Using Bar graphs and Histograms to summarize data

  • Data can either be summarized visually through bar graphs and histograms or through summary statistics such as mean, mode, median and standard deviation.

  • In order to plot the bar graph, data needs to be present in categories. For continuous variables, the data is categorized, also known as bin ranges, and then a frequency table is created which is then used for plotting.

Measures of Central Tendency

  • The section covers three central tendencies: mean, mode and median.

  • “The mean is simply the average of the n numbers. It is usually written as x-bar and expressed as \(\bar{x} = \frac{1}{n} \sum_{i=1}^{n} x_i\).”

  • “The median is the halfway mark between the lower and upper extremes of the list of numbers in a data set. To find the median, first order the numbers from smallest to largest. If n is odd, the median is the (n + 1)/2 smallest number. If n is even, the median is the average of the n/2 smallest number and (n + 2)/2 smallest numbers.”

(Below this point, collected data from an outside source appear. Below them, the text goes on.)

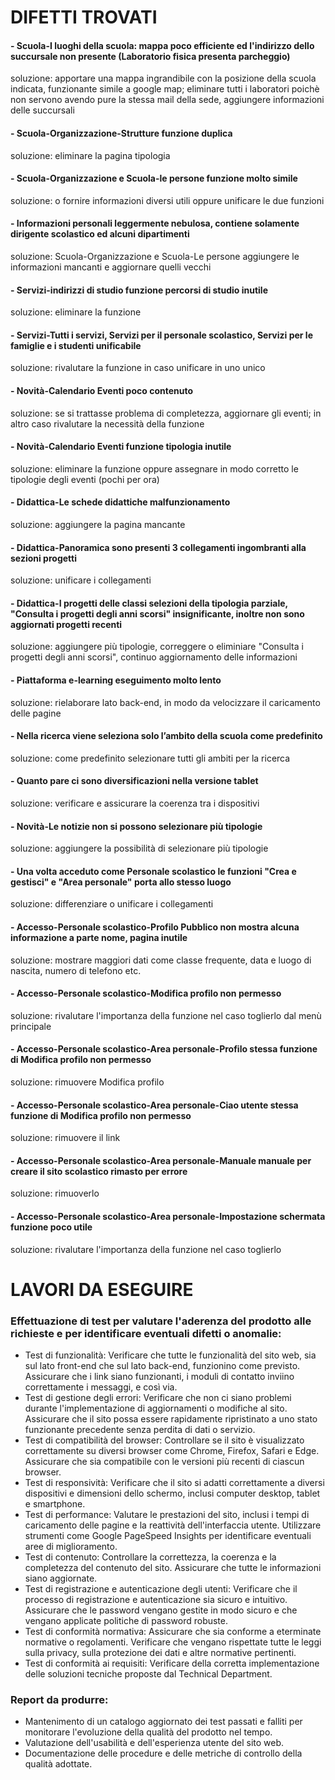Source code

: # DIFETTI TROVATI
#### - Scuola-I luoghi della scuola: mappa poco efficiente ed l'indirizzo dello succursale non presente (Laboratorio fisica presenta parcheggio)
soluzione: apportare una mappa ingrandibile con la posizione della scuola indicata, funzionante simile a google map; eliminare tutti i laboratori poichè non servono avendo pure la stessa mail della sede, aggiungere informazioni delle succursali
#### - Scuola-Organizzazione-Strutture funzione duplica
soluzione: eliminare la pagina tipologia
#### - Scuola-Organizzazione e Scuola-le persone funzione molto simile
soluzione: o fornire informazioni diversi utili oppure unificare le due funzioni
#### - Informazioni personali leggermente nebulosa, contiene solamente dirigente scolastico ed alcuni dipartimenti
soluzione: Scuola-Organizzazione e Scuola-Le persone aggiungere le informazioni mancanti e aggiornare quelli vecchi
#### - Servizi-indirizzi di studio funzione percorsi di studio inutile
soluzione: eliminare la funzione
#### - Servizi-Tutti i servizi, Servizi per il personale scolastico, Servizi per le famiglie e i studenti unificabile
soluzione: rivalutare la funzione in caso unificare in uno unico
#### - Novità-Calendario Eventi poco contenuto
soluzione: se si trattasse problema di completezza, aggiornare gli eventi; in altro caso rivalutare la necessità della funzione
#### - Novità-Calendario Eventi funzione tipologia inutile
soluzione: eliminare la funzione oppure assegnare in modo corretto le tipologie degli eventi (pochi per ora)
#### - Didattica-Le schede didattiche malfunzionamento
soluzione: aggiungere la pagina mancante
#### - Didattica-Panoramica sono presenti 3 collegamenti ingombranti alla sezioni progetti
soluzione: unificare i collegamenti
#### - Didattica-I progetti delle classi selezioni della tipologia parziale, "Consulta i progetti degli anni scorsi" insignificante, inoltre non sono aggiornati progetti recenti
soluzione: aggiungere più tipologie, correggere o eliminiare "Consulta i progetti degli anni scorsi", continuo aggiornamento delle informazioni
#### - Piattaforma e-learning eseguimento molto lento
soluzione: rielaborare lato back-end, in modo da velocizzare il caricamento delle pagine
#### - Nella ricerca viene seleziona solo l’ambito della scuola come predefinito
soluzione: come predefinito selezionare tutti gli ambiti per la ricerca
#### - Quanto pare ci sono diversificazioni nella versione tablet
soluzione: verificare e assicurare la coerenza tra i dispositivi
#### - Novità-Le notizie non si possono selezionare più tipologie
soluzione: aggiungere la possibilità di selezionare più tipologie
#### - Una volta acceduto come Personale scolastico le funzioni "Crea e gestisci" e "Area personale" porta allo stesso luogo
soluzione: differenziare o unificare i collegamenti
#### - Accesso-Personale scolastico-Profilo Pubblico non mostra alcuna informazione a parte nome, pagina inutile
soluzione: mostrare maggiori dati come classe frequente, data e luogo di nascita, numero di telefono etc.
#### - Accesso-Personale scolastico-Modifica profilo non permesso
soluzione: rivalutare l'importanza della funzione nel caso toglierlo dal menù principale
#### - Accesso-Personale scolastico-Area personale-Profilo stessa funzione di Modifica profilo non permesso
soluzione: rimuovere Modifica profilo
#### - Accesso-Personale scolastico-Area personale-Ciao utente stessa funzione di Modifica profilo non permesso
soluzione: rimuovere il link
#### - Accesso-Personale scolastico-Area personale-Manuale manuale per creare il sito scolastico rimasto per errore
soluzione: rimuoverlo
#### - Accesso-Personale scolastico-Area personale-Impostazione schermata funzione poco utile
soluzione: rivalutare l'importanza della funzione nel caso toglierlo



# LAVORI DA ESEGUIRE
### Effettuazione di test per valutare l'aderenza del prodotto alle richieste e per identificare eventuali difetti o anomalie:
- Test di funzionalità: Verificare che tutte le funzionalità del sito web, sia sul lato front-end che sul lato back-end, funzionino come previsto. Assicurare che i link siano funzionanti, i moduli di contatto inviino correttamente i messaggi, e così via.
- Test di gestione degli errori: Verificare che non ci siano problemi durante l'implementazione di aggiornamenti o modifiche al sito. Assicurare che il sito possa essere rapidamente ripristinato a uno stato funzionante precedente senza perdita di dati o servizio.
- Test di compatibilità del browser: Controllare se il sito è visualizzato correttamente su diversi browser come Chrome, Firefox, Safari e Edge. Assicurare che sia compatibile con le versioni più recenti di ciascun browser.
- Test di responsività: Verificare che il sito si adatti correttamente a diversi dispositivi e dimensioni dello schermo, inclusi computer desktop, tablet e smartphone.
- Test di performance: Valutare le prestazioni del sito, inclusi i tempi di caricamento delle pagine e la reattività dell'interfaccia utente. Utilizzare strumenti come Google PageSpeed Insights per identificare eventuali aree di miglioramento.
- Test di contenuto: Controllare la correttezza, la coerenza e la completezza del contenuto del sito. Assicurare che tutte le informazioni siano aggiornate.
- Test di registrazione e autenticazione degli utenti: Verificare che il processo di registrazione e autenticazione sia sicuro e intuitivo. Assicurare che le password vengano gestite in modo sicuro e che vengano applicate politiche di password robuste.
- Test di conformità normativa: Assicurare che sia conforme a eterminate normative o regolamenti. Verificare che vengano rispettate tutte le leggi sulla privacy, sulla protezione dei dati e altre normative pertinenti.
- Test di conformità ai requisiti: Verificare della corretta implementazione delle soluzioni tecniche proposte dal Technical Department.

### Report da produrre:
- Mantenimento di un catalogo aggiornato dei test passati e falliti per monitorare l'evoluzione della qualità del prodotto nel tempo.
- Valutazione dell'usabilità e dell'esperienza utente del sito web.
- Documentazione delle procedure e delle metriche di controllo della qualità adottate.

  • “The mode is the most frequently occurring number in a data set. A data set can have more than one mode. If no number occurs more than once in a data set, the data set has no mode.”

Skewness and Measures of Central Tendency

  • “The mode is rarely used as a measure of central location. In most situations, however, we use the mean or median as a measure of central location for a data set. In general, we use the mean as a measure of central location unless extreme values greatly distort the mean.”

  • “The mode is rarely used as a measure of central location. If a shoe store could only stock one size, it would probably stock the modal shoe size. In most situations, however, we use the mean or median as a measure of central location for a data set. In general, we use the mean as a measure of central location unless extreme values greatly distort the mean.”

  • A symmetric data’s mean, mode and median are equal to a single value.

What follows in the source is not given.